We therefore had an extremely nervous wait to see if we were on the said guest list. Thankfully we were.

We were now in the company of a team of three Norwegians, Dag, Bjornar and Tor, driving a Fiat Doblo, as we headed into the great unknown that is Ashgabat, the country's capital. Driving through the mountains down into the city the scenery was spectacular.

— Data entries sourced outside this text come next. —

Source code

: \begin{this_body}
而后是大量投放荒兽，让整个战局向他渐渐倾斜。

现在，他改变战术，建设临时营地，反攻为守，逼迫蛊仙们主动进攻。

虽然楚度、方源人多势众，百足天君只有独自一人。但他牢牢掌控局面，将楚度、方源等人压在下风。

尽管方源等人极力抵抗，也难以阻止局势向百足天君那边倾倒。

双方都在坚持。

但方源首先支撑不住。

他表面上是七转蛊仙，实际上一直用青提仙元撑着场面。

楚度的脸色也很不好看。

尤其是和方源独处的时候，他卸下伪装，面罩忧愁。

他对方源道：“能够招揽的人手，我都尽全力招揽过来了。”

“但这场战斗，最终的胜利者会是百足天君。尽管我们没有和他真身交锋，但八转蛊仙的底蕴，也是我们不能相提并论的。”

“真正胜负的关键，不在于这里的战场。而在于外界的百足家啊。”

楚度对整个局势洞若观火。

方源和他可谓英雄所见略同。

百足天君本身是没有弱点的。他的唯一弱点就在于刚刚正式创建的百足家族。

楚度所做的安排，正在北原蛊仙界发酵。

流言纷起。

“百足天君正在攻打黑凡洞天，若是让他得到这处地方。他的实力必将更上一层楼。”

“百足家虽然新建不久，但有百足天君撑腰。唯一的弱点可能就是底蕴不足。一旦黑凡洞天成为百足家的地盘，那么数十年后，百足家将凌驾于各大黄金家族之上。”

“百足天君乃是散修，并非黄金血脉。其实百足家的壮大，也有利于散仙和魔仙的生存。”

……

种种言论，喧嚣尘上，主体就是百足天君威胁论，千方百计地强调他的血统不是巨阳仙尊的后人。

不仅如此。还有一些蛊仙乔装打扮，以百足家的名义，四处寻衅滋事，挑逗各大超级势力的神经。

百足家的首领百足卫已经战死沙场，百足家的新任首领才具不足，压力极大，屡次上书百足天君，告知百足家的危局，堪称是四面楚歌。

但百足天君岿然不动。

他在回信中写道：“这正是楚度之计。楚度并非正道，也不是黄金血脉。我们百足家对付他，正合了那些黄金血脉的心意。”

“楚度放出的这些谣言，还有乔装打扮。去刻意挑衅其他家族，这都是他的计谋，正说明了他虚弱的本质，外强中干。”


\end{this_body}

We had been warned that the roads leading out of the country and into Uzbekistan would be bad; we soon realised that they were worse than we could have imagined. Enormous potholes combined with switchback bumps hurt Faris' suspension, and after three days of enduring this torture we were very ready to leave the country. 

A breath of fresh air

When we finally found our way into Uzbekistan it was a breath of fresh air. Normality resumed when we were greeted with warmth by the country's inhabitants and we felt much more at ease. We spent a week traversing the country and visited the towns of Bukhara, Samarqand and Tashkent, which rated among my favourite towns of the journey.

Technical troubles

Our troubles really began a couple of hours outside Almaty, Kazakhstan. We had noticed in Uzbekistan that our engine had started to make strange sounds but ignored it. About 30 kilometres outside the city we started losing power.

Luckily by this point we were being accompanied by a team of three Americans who towed us to a garage in town. The diagnosis from Alexey, the head mechanic at the garage, was "problem". As the Kazakh gentleman spoke very little English, a lot of what he explained was unfortunately lost in translation, but we understood that we had blown the head gasket. Through drawings and hand gestures we gathered that he could fix it to an extent. We faced a week of driving in Kazakhstan leading up to the Russian border through truly uninhabited territory, so taking a car that was on the brink of expiring was a serious gamble. But we took it.

This meant that we had to rough it out for a few days. All the time we were on the road we were constantly worrying when the blown gasket would start to throw up problems all over again. Nevertheless, after a few days' overnight driving and remarkable sunsets, we were surprised to find ourselves at the Mongolian border.

‘Off-road' driving

Mongolian roads are really non-existent. We were now doing true off-road driving and it finally felt like a proper rally. We felt reaching Mongolia was an achievement. Out of over 400 competitors, fewer than 150 reached the final checkpoint.

Would I do it again? Maybe not, but I have plenty more adventures to look forward to in my life.

(Evans and his team raised £2,500 pounds for Christina Noble Children’s Foundation in Ulaanbaatar)

Inside info
Evans' car had a smashed headlight, two broken-off wing mirrors and a leak in the tank.